Con enorme tristeza tuve que aceptar que ninguna de las revoluciones en las que participamos logro crear un sistema propicio para la aparición del "Nuevo Hombre". Pues este no puede surgir de una sociedad en desequilibrio, de una sociedad encaminada únicamente a la producción y al consumismo, de una sociedad que no satisface por igual las necesidades materiales como las espirituales del ser humano. Urge nuevamente un cambio. Es necesario ajustar nuestra escala de valores y modificar las sociedades donde los intereses económicos llevados al extremo producen, irracionalmente, no solo objetos sino armamentos para la guerra. Sociedades a las cuales no les importa la destrucción del planeta y del ser humano mientras estén obteniendo utilidades, y esto no puede continuar asi.

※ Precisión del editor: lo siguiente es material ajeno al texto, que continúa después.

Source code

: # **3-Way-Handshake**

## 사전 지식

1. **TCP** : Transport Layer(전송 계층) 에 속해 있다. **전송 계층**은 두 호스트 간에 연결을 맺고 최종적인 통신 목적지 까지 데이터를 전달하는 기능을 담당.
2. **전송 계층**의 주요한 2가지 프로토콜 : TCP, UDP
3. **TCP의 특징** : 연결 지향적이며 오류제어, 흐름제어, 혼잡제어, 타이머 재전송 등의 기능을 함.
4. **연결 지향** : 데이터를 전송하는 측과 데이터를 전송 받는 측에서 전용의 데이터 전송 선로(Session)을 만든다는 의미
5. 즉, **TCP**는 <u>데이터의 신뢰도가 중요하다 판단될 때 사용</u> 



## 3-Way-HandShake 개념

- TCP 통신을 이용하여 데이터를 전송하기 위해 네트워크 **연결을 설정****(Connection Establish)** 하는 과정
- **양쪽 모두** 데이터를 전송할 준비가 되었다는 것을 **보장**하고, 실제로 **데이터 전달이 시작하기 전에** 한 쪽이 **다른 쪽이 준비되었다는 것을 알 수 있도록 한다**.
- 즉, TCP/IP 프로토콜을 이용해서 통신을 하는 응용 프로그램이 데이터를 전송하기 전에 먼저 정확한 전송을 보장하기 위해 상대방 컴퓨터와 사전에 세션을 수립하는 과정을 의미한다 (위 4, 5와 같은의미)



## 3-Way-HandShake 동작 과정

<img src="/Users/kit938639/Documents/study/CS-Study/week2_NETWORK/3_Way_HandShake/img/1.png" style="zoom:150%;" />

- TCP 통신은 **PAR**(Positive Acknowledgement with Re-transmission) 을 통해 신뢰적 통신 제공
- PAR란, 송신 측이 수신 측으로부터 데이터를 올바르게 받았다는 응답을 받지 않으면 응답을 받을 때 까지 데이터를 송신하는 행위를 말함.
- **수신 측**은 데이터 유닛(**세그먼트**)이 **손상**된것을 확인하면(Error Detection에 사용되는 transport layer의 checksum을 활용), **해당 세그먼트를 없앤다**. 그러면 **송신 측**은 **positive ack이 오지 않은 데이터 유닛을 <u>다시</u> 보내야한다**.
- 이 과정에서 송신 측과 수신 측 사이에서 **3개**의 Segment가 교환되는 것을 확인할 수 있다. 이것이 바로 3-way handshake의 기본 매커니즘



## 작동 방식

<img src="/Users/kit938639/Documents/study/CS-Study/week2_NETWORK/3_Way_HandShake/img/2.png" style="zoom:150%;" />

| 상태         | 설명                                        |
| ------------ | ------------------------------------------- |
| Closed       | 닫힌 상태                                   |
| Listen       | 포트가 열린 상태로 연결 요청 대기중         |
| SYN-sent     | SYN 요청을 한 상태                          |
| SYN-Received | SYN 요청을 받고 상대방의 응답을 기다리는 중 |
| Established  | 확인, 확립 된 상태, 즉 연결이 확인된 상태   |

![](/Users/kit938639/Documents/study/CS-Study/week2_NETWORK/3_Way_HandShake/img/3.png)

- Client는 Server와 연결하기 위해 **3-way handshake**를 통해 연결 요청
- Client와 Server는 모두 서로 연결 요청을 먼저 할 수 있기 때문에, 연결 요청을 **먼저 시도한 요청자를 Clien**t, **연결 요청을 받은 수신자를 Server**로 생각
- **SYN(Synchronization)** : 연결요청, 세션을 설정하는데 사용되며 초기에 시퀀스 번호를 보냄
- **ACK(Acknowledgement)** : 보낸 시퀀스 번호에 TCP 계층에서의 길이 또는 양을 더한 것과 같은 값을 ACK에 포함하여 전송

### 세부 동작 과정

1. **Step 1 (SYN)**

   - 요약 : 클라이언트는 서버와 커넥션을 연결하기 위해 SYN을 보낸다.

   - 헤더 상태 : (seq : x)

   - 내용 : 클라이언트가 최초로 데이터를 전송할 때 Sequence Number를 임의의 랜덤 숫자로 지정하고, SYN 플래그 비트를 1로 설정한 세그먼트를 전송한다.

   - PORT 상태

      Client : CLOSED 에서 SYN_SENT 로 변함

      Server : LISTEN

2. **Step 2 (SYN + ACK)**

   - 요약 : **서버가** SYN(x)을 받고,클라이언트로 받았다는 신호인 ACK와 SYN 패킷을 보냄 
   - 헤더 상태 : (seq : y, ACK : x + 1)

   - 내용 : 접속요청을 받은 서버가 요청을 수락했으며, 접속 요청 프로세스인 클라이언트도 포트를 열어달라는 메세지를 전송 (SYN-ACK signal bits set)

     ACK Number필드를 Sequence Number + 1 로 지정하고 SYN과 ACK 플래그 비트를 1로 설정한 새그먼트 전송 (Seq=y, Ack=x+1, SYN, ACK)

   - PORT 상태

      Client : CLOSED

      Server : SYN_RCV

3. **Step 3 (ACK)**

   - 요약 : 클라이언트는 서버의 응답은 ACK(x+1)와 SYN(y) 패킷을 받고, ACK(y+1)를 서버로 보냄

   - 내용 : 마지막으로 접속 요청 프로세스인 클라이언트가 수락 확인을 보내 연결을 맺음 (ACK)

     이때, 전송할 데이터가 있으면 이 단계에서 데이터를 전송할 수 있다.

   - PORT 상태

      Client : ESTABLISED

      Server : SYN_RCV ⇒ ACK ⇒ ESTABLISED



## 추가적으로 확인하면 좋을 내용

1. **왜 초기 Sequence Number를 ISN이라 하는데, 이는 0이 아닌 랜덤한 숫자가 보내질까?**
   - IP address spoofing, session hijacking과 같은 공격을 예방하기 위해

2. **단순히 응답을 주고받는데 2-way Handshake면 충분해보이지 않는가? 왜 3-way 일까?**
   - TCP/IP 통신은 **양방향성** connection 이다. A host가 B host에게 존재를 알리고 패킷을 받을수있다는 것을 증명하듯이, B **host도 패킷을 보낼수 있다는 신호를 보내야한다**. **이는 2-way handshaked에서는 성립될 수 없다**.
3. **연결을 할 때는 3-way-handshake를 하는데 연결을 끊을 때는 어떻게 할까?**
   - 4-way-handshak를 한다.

Es inminente la llegada de una nueva revolución y pienso que ahora no se va a dar de afuera hacia adentro, sino a la inversa. Esta consistirá en la recuperación de nuestros ritos, de nuestras ceremonias, en el establecimiento de una nueva relación con la tierra, con el universo, con lo sagrado. Todo esto solo es posible en los espacios íntimos. Es ahí, alrededor del fuego, donde surgirá el "Nuevo Hombre", como resultado de una labor de pareja. Será un ser que dará tanto valor a la producción como a la reproducción, a la razón como a la emoción, a lo intimo como a lo publico, a lo material como a lo espiritual. Será un ser equilibrado que proporcionara el surgimiento de sociedades en equilibrio. Un ser que comprenderá claramente que la realización personal no debe estar ligada únicamente a un reconocimiento público y a una retribución económica. Un ser que valorará los pequeños actos realizados en la intimidad en su verdadera dimensión y trascendencia, porque entenderá que son actos que están modificando la sociedad de igual manera que los que se realizan públicamente, actos que elevan nuestra condición humana y nos permiten entrar en comunión con nuestro pasado para saber de donde venimos y hacia donde debemos ir.
Quiero compartir esto con todas aquellas mujeres que no han olvidado que las piedras hablan, que la tierra es un ser vivo, y que convierten cada acto cotidiano en una ceremonia de unión con el universo durante los doce intensos y masculinos meses solares, durante las trece mágicas y femeninas lunas cada año de sus vidas sin que nadie les haya dado nunca un reconocimiento.